Le roman aurait pu s’appeler cinquante mille nuances d’avions, tellement les protagonistes y prennent des claques.  Dans ce feuilleton, deux camps s’affrontent.  D’un côté, ceux qui sont tournés vers un avenir durable, sur une planète durable avec des emplois durables et socialement justes.  De l’autre, les « no-limit » prônant une expansion à tout va pour satisfaire le portefeuille des grandes multinationales qui menacent de ne plus jouer sans de nouveaux joujoux.

Et entre les deux, il y a eu au mois d’août, deux courageux fonctionnaires et un compromis.  Et bien sûr, comme tout bon compromis, personne n’était heureux.

Et l’histoire recommença avec des vidéos publicitaires payées par les pouvoirs publics pour les uns, et un affrontement par presse interposée pour les autres.  Finalement, un nouveau compromis qui est très clairement en défaveur de nos bonnes résolutions de polluer moins, d’acheter local, de produire local, bref, un compromis qui fait la nique aux riverains, aux environnementalistes, et au social se retrouve sur la table de nos ministres.

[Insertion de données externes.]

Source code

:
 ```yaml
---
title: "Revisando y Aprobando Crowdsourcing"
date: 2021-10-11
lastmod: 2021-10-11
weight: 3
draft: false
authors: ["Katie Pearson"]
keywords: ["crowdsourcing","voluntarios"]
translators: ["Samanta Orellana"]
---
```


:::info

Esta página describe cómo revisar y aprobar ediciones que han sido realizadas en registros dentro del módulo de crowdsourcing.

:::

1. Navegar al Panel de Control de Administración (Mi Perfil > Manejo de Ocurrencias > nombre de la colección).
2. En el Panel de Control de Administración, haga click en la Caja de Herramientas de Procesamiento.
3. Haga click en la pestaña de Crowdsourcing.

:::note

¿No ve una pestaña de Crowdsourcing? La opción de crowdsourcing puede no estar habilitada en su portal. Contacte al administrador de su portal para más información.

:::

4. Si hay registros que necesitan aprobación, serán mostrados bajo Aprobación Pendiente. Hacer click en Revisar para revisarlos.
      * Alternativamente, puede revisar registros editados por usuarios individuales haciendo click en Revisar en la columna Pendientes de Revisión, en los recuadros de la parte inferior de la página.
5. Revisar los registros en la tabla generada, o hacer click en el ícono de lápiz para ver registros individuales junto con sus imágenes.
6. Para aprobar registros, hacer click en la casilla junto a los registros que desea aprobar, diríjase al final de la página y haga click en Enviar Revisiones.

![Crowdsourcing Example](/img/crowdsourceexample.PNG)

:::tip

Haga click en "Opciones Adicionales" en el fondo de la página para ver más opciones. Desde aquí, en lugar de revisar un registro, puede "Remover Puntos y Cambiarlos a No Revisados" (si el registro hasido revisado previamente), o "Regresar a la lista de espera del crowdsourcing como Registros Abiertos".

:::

Et bien, notamment au MR, cela ne semble quand même pas suffisant.  Et voici que le Ministre Borsus sort dans la presse pour dézinguer la limite des 50.000 vols en bidouillant honteusement les chiffres pour faire croire que tout développement est compromis avec l’actuel compromis. Premièrement, il feint de confondre le nombre total de vols, y compris de tous petits avions, avec la limitation imposée qui ne concerne que les avions de plus de 34 tonnes. Et deuxièmement, il oublie totalement que l’évolution ne concerne pas seulement le nombre d’avions mais également leur gabarit, lequel ne cesse de croître.

Le permis d’août (appelons-le comme ça) avait deux avancées qui sont autant d’axes de contestation pour nos protagonistes de l’aéroport : La limitation à 50.000 mouvements par an des avions de plus de 34 tonnes et la diminution du bruit sur 20 ans à partir du niveau de 2023.  Sur le bruit, la nouvelle mouture prend 2021, année record comme référence, et amoindrit largement la diminution imposée.  Retirer les gros avions les plus polluants (typiquement les Boeing 747-400) permettra sans problème de relever le « défi ».  Sur le nombre de mouvements, pour rappel, nous avions en 2021 environ 38.000 mouvements de plus de 34t sur l’aéroport pour 1.4 million de tonnes de fret.  Une petite règle de trois et nous voilà avec 50.000 mouvements à plus de 1,8 million de tonnes.  À cela il faut ajouter le Fret transporté par les avions de moins de 34 tonnes qui passent sous les radars et ne sont pas comptabilisés, et les 172 mille tonnes de fret par rail (chiffre 2021).   Cette « limitation » donc de 50.000 mouvements, permet d’accroître la capacité de l’aéroport de plus de 400.000 tonnes annuelles, soit plus de 30% a minima.

Un accroissement cargo de 30% est-ce vraiment intenable ?  Je rappelle au besoin que nous vivons sur une planète où il est impossible de construire des annexes ou de nouveaux étages.  Nous vivons dans un monde fini, avec des ressources que nous surexploitons déjà depuis bien trop longtemps.  Je rappelle aussi que des revues spécialisées pointent déjà le début de la fin du cargo aérien.  Je crains bien que si on suit la logique de nos ministres, nous ayons en 2035 un monstre d’aéroport en friche.  Notre passé de sidérurgie devrait pourtant nous rendre plus prudents sur une vision d’un choix unique à long terme dans un secteur en perdition, extrêmement concurrentiel, et à contre contre-courant de ce que nous devrions faire.

Quant au chantage du célèbre : si ce n’est pas ici ce sera ailleurs.  Je rappelle quand même que des militants, il y en a heureusement partout.  Que les Pays-Bas ont été condamnés pour non-action climatique, que des militants français ont empêché la construction d’un aéroport. Si ce n’est pas ici, ce ne sera très probablement nul par ailleurs !  Rappelons aussi que les autres aéroports ne sont pas tous ouverts la nuit, ne sont pas tous équipés cargo, n’ont pas tous une piste assez grande pour les B747, et que beaucoup ont des normes de bruit bien plus strictes.  À une exception près en Europe, Bierset est unique, et donc non, ils n’iront pas ailleurs sauf si c’est déjà écrit dans leur master plan, de prendre l’argent wallon et ensuite partir avec comme excuse ce fameux nouveau permis.

Il reste encore quelques jours, j’ose espérer que les nuits porteront conseil, enfin si nos ministres ne dorment pas à proximité de l’aéroport bien sûr.